__Assigned task__: What is needed is an exact repetition of the lines below, from the first one through the one holding "## Features", with no pictures and nothing else.

Source data
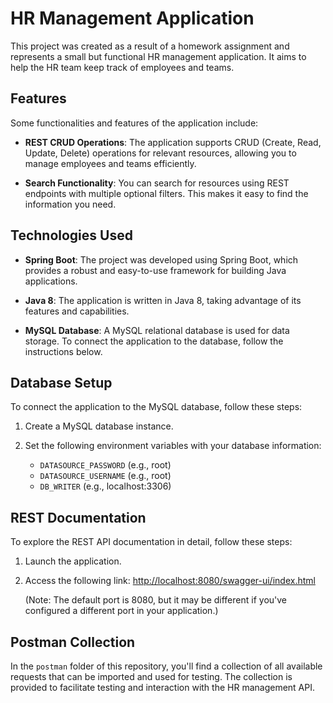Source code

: # HR Management Application

This project was created as a result of a homework assignment and represents a small but functional HR management application. It aims to help the HR team keep track of employees and teams.

## Features

Some functionalities and features of the application include:

- **REST CRUD Operations**: The application supports CRUD (Create, Read, Update, Delete) operations for relevant resources, allowing you to manage employees and teams efficiently.

- **Search Functionality**: You can search for resources using REST endpoints with multiple optional filters. This makes it easy to find the information you need.

## Technologies Used

- **Spring Boot**: The project was developed using Spring Boot, which provides a robust and easy-to-use framework for building Java applications.

- **Java 8**: The application is written in Java 8, taking advantage of its features and capabilities.

- **MySQL Database**: A MySQL relational database is used for data storage. To connect the application to the database, follow the instructions below.

## Database Setup

To connect the application to the MySQL database, follow these steps:

1. Create a MySQL database instance.

2. Set the following environment variables with your database information:

   - `DATASOURCE_PASSWORD` (e.g., root)
   - `DATASOURCE_USERNAME` (e.g., root)
   - `DB_WRITER` (e.g., localhost:3306)

## REST Documentation

To explore the REST API documentation in detail, follow these steps:

1. Launch the application.

2. Access the following link: [http://localhost:8080/swagger-ui/index.html](http://localhost:8080/swagger-ui/index.html)

   (Note: The default port is 8080, but it may be different if you've configured a different port in your application.)
   
## Postman Collection

In the `postman` folder of this repository, you'll find a collection of all available requests that can be imported and used for testing. The collection is provided to facilitate testing and interaction with the HR management API.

__Result for this task__:
Source code

: # HR Management Application

This project was created as a result of a homework assignment and represents a small but functional HR management application. It aims to help the HR team keep track of employees and teams.

## Features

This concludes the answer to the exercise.